Please state how many lines below include the word "with"; the reply should be the number only.
-------- EXTRACTED INFORMATION --------
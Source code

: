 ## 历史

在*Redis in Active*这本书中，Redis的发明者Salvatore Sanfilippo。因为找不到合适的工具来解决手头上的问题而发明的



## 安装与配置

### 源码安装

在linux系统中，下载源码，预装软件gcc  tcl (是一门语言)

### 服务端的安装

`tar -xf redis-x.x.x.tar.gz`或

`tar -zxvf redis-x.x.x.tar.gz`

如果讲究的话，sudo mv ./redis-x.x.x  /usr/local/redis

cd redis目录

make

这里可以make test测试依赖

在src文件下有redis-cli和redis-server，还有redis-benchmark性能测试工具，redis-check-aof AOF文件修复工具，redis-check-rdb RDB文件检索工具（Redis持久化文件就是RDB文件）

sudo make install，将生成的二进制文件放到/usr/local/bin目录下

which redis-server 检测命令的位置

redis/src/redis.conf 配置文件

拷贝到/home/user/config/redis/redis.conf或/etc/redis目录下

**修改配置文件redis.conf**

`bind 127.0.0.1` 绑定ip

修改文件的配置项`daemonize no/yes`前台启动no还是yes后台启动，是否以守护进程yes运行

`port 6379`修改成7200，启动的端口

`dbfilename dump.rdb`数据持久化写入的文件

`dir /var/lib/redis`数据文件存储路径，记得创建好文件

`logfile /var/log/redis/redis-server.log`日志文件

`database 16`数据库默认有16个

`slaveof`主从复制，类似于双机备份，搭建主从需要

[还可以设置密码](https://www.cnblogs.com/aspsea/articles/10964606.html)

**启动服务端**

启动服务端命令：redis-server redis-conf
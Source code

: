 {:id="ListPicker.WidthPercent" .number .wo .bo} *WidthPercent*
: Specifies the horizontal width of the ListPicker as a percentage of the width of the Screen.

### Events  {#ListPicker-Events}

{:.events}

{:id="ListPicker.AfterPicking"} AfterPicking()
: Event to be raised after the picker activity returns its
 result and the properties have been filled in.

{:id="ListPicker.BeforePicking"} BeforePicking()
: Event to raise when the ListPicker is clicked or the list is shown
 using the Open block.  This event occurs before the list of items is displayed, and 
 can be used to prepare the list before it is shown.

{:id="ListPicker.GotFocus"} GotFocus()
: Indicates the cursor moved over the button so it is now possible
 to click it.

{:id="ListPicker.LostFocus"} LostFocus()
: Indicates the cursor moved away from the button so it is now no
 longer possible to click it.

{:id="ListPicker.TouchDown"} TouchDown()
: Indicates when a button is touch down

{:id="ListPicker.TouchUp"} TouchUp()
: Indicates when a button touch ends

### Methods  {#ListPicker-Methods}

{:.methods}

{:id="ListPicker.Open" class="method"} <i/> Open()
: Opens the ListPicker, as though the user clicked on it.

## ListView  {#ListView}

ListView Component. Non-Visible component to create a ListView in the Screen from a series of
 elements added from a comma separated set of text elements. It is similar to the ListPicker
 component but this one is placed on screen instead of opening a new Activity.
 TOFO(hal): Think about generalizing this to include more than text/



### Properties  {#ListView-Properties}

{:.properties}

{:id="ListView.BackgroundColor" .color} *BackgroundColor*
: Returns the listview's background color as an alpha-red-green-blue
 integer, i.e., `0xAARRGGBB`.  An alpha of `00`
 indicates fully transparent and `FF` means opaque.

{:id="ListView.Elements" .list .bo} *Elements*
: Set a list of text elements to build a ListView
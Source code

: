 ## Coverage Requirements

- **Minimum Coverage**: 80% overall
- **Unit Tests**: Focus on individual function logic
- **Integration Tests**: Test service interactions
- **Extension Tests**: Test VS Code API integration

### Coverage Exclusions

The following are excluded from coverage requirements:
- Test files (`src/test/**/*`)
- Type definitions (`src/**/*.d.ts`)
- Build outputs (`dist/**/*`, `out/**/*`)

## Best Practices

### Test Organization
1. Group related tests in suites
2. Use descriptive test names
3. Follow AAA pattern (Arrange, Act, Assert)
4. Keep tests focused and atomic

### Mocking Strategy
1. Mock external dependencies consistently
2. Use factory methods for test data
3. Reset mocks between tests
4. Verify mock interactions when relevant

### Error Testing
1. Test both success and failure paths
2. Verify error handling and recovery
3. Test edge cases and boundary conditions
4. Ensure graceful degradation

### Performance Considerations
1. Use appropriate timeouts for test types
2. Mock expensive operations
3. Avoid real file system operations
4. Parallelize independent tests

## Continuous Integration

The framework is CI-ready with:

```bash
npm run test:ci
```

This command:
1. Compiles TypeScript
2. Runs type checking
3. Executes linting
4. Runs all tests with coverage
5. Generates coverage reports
--------
**COMPLETED EXERCISE**. 2